What is expected:
For the entries below, report every line that includes the word "other".

Listed entries:
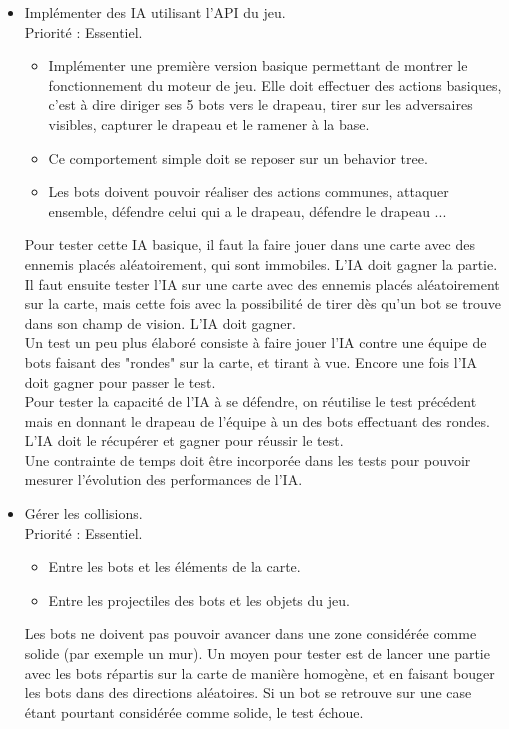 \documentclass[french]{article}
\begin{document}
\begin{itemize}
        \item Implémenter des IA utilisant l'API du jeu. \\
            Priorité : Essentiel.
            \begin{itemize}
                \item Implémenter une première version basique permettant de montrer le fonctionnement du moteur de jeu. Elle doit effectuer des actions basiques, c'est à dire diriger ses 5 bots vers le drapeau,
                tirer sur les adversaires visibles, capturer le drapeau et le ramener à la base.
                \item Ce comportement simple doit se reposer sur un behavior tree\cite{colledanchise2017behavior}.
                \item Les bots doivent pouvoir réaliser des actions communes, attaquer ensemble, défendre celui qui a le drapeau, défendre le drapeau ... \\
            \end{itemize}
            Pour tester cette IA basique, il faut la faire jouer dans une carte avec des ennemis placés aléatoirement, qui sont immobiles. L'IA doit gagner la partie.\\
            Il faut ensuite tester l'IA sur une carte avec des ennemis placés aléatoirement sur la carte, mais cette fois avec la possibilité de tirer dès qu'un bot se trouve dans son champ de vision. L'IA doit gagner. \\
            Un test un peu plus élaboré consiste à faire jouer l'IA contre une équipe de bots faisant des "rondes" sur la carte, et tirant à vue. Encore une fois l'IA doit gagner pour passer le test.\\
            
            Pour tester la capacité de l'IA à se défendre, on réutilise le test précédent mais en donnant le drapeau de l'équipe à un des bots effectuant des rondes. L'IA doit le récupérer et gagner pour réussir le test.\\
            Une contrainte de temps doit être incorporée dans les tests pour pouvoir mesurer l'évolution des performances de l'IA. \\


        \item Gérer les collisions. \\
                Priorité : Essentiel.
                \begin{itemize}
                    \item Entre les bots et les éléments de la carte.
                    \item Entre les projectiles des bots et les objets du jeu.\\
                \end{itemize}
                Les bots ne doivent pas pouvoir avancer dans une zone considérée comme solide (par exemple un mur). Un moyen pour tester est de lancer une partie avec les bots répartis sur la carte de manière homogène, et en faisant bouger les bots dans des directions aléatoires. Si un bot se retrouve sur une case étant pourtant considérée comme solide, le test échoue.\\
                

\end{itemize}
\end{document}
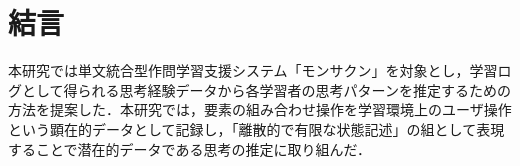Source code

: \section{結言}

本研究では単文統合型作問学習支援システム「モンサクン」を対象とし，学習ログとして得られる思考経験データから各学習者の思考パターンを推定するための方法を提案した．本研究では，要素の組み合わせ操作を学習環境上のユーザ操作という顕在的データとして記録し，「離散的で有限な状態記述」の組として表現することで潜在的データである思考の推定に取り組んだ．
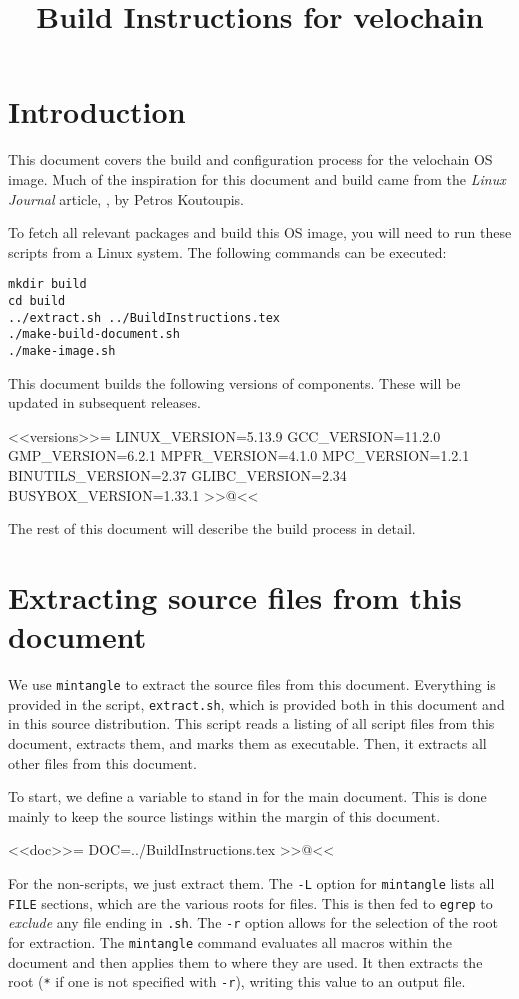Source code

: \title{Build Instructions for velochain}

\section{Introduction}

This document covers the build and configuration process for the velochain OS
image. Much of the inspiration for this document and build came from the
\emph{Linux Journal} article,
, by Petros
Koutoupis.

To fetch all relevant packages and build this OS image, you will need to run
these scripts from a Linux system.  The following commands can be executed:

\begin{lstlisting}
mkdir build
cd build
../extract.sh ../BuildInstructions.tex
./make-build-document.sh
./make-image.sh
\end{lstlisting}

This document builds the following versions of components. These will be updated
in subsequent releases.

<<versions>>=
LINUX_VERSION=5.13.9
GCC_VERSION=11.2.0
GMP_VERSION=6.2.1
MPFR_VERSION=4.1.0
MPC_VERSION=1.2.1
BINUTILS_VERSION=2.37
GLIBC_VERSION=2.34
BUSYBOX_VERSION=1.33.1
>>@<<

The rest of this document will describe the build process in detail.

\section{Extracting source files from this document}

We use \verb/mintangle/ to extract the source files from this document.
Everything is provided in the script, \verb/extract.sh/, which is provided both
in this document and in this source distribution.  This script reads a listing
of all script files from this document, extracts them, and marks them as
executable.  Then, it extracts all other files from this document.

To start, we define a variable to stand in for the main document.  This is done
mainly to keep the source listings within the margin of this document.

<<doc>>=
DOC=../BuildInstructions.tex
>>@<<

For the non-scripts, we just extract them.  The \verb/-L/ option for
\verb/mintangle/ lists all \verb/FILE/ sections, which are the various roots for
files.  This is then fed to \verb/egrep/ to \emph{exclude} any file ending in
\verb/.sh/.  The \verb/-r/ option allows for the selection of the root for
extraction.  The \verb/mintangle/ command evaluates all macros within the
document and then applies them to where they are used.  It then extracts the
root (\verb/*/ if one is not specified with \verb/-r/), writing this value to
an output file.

---

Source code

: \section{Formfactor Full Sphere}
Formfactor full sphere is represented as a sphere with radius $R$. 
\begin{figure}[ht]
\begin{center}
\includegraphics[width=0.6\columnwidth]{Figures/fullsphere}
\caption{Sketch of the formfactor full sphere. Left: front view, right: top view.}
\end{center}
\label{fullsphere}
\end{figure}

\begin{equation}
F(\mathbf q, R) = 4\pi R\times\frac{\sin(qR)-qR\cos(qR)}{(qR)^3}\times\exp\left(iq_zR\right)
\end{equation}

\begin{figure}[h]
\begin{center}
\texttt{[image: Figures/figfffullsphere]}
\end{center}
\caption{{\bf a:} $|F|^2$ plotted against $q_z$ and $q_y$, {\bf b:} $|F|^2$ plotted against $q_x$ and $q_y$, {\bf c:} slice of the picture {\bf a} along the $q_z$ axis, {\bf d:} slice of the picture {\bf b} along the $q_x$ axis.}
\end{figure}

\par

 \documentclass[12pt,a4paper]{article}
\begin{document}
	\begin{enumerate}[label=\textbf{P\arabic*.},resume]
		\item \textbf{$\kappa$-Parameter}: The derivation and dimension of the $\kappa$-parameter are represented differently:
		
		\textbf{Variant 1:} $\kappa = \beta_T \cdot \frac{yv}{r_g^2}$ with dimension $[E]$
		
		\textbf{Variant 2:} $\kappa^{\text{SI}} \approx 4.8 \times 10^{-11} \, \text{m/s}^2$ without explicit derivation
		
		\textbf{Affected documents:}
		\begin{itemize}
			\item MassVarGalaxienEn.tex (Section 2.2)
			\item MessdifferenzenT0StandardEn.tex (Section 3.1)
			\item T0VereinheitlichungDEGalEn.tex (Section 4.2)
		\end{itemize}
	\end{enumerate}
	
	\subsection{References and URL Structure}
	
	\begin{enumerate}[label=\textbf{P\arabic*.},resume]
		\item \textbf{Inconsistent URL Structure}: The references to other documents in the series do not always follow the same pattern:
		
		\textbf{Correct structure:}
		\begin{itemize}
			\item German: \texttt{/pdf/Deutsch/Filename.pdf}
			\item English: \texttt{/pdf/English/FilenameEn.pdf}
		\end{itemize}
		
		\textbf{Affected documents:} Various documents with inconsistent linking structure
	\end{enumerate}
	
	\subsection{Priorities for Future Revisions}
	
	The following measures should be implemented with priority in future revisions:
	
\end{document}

Expected output:
executable.  Then, it extracts all other files from this document.
		\item \textbf{Inconsistent URL Structure}: The references to other documents in the series do not always follow the same pattern:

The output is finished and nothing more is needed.